• Description of the task
Among the records, which lines include "https"? List them.

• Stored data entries

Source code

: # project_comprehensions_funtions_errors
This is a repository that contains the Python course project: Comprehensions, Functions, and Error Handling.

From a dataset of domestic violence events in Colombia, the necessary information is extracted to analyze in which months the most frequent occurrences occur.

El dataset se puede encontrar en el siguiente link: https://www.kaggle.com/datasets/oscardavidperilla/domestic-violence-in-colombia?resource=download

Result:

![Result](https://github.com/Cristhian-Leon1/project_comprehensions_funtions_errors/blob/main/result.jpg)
...
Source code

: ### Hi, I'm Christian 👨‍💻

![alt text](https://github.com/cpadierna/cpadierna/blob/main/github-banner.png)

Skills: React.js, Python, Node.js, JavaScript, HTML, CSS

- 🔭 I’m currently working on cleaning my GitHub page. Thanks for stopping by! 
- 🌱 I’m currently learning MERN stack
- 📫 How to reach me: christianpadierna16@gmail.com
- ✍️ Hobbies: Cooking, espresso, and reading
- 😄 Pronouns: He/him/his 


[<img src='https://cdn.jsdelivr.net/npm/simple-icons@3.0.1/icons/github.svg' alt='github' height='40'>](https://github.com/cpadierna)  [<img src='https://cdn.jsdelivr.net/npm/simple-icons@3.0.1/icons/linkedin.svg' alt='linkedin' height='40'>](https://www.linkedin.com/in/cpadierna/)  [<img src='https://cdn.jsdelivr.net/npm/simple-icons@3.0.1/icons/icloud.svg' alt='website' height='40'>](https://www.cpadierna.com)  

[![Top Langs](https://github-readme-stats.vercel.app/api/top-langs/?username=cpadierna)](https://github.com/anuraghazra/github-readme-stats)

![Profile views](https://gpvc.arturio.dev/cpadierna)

• Exercise solution
El dataset se puede encontrar en el siguiente link: https://www.kaggle.com/datasets/oscardavidperilla/domestic-violence-in-colombia?resource=download
![Result](https://github.com/Cristhian-Leon1/project_comprehensions_funtions_errors/blob/main/result.jpg)
![alt text](https://github.com/cpadierna/cpadierna/blob/main/github-banner.png)
[<img src='https://cdn.jsdelivr.net/npm/simple-icons@3.0.1/icons/github.svg' alt='github' height='40'>](https://github.com/cpadierna)  [<img src='https://cdn.jsdelivr.net/npm/simple-icons@3.0.1/icons/linkedin.svg' alt='linkedin' height='40'>](https://www.linkedin.com/in/cpadierna/)  [<img src='https://cdn.jsdelivr.net/npm/simple-icons@3.0.1/icons/icloud.svg' alt='website' height='40'>](https://www.cpadierna.com)  
[![Top Langs](https://github-readme-stats.vercel.app/api/top-langs/?username=cpadierna)](https://github.com/anuraghazra/github-readme-stats)
![Profile views](https://gpvc.arturio.dev/cpadierna)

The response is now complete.